ASSIGNMENT:
Go line by line through the records below. Copy whichever lines contain the string "propio".

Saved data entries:
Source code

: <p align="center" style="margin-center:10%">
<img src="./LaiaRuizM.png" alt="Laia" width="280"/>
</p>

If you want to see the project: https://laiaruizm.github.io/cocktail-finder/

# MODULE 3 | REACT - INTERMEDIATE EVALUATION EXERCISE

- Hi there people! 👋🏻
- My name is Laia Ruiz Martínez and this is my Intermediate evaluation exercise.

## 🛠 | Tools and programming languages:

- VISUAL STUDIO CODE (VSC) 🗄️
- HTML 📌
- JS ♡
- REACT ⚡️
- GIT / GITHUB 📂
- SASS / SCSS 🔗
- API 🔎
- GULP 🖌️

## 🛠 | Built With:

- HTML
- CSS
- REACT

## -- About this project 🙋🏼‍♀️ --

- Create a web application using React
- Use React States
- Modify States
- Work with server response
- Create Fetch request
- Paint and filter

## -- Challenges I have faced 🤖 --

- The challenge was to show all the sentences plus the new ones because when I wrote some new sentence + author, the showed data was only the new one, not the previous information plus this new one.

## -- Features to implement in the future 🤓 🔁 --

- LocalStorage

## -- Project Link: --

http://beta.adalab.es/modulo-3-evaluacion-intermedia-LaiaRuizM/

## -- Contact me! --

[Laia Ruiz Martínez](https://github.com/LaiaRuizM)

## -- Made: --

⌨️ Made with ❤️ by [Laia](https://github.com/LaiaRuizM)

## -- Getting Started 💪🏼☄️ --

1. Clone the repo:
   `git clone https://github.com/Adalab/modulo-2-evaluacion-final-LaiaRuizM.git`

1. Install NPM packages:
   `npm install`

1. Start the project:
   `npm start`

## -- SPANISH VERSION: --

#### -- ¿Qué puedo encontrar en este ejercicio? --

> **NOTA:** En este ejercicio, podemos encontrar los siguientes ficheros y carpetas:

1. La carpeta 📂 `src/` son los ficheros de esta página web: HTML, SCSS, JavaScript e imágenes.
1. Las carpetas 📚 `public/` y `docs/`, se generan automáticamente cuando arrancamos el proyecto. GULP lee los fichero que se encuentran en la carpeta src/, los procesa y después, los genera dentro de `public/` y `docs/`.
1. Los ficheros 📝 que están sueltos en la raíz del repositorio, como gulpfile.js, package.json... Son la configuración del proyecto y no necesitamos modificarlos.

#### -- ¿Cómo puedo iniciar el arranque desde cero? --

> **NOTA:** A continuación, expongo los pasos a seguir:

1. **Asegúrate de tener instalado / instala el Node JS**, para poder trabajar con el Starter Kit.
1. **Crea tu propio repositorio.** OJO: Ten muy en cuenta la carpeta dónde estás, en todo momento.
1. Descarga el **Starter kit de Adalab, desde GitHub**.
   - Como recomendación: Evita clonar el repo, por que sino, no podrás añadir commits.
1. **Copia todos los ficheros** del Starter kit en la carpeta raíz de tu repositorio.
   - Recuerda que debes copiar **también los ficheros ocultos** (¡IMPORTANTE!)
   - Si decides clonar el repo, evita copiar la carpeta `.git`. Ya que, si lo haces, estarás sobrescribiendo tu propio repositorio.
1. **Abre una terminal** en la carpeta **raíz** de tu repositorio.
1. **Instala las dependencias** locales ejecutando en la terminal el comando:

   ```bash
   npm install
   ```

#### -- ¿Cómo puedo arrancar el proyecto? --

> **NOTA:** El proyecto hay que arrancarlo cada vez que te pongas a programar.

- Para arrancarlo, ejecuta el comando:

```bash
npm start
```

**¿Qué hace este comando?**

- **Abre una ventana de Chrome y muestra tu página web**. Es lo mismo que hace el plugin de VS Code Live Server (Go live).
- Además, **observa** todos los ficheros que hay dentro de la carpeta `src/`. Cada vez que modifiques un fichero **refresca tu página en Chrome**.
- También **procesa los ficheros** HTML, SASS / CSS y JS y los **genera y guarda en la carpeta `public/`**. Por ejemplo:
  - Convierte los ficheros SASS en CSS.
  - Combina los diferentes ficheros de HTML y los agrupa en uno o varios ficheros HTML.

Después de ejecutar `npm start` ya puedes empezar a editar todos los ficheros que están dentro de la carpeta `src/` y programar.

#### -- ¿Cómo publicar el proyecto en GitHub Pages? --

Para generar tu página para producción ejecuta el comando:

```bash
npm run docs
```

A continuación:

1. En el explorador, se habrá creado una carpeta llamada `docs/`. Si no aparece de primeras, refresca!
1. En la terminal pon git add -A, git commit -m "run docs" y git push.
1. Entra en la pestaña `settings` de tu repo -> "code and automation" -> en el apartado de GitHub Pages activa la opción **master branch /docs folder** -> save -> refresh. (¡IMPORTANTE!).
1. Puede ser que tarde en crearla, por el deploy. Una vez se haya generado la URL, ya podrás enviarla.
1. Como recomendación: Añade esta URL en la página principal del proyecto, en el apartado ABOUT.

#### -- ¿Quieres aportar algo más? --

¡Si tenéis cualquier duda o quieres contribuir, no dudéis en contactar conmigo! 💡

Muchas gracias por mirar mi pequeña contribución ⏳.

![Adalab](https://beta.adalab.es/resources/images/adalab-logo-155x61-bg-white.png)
--
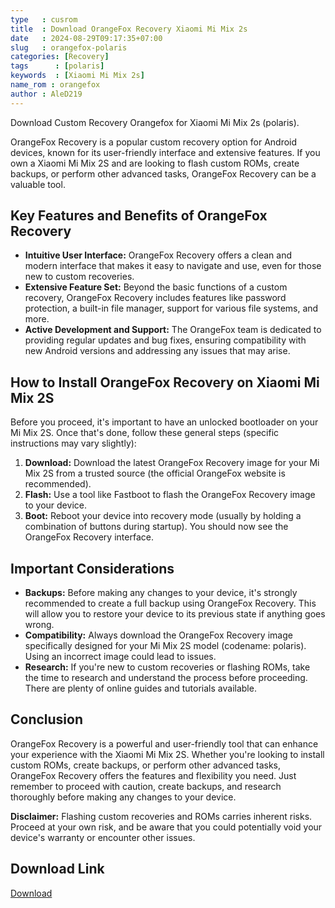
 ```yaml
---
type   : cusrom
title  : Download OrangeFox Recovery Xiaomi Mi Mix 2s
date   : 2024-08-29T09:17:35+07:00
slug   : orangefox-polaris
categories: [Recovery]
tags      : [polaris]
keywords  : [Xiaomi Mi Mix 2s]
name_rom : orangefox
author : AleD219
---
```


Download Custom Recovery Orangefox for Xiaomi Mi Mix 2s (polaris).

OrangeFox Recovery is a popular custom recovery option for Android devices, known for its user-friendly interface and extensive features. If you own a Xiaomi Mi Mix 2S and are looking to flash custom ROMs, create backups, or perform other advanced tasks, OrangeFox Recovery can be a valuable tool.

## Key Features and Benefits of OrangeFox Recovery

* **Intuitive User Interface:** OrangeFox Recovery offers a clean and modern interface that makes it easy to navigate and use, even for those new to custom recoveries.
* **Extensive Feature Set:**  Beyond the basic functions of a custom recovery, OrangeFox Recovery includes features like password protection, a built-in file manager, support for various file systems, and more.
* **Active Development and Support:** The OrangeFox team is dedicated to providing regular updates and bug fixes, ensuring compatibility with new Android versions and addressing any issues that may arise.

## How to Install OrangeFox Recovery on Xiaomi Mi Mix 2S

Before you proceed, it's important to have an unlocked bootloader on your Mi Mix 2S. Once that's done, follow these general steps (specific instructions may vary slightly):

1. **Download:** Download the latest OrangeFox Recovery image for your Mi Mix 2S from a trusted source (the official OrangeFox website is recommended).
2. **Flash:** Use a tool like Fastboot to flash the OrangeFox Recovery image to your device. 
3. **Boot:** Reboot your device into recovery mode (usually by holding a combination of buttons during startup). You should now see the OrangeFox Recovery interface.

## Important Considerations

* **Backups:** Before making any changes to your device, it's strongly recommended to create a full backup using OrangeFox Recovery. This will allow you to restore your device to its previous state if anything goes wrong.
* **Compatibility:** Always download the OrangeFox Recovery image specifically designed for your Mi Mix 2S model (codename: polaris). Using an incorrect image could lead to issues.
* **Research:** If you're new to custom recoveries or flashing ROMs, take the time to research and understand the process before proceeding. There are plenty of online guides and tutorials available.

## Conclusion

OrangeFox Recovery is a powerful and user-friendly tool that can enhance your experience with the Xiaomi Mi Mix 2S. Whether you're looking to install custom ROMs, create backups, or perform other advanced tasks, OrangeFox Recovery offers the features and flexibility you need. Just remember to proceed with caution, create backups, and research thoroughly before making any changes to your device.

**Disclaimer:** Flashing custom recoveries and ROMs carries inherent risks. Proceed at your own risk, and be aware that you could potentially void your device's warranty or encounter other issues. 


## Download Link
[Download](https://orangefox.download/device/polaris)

ANSWER SPACE:
1. **Crea tu propio repositorio.** OJO: Ten muy en cuenta la carpeta dónde estás, en todo momento.
   - Si decides clonar el repo, evita copiar la carpeta `.git`. Ya que, si lo haces, estarás sobrescribiendo tu propio repositorio.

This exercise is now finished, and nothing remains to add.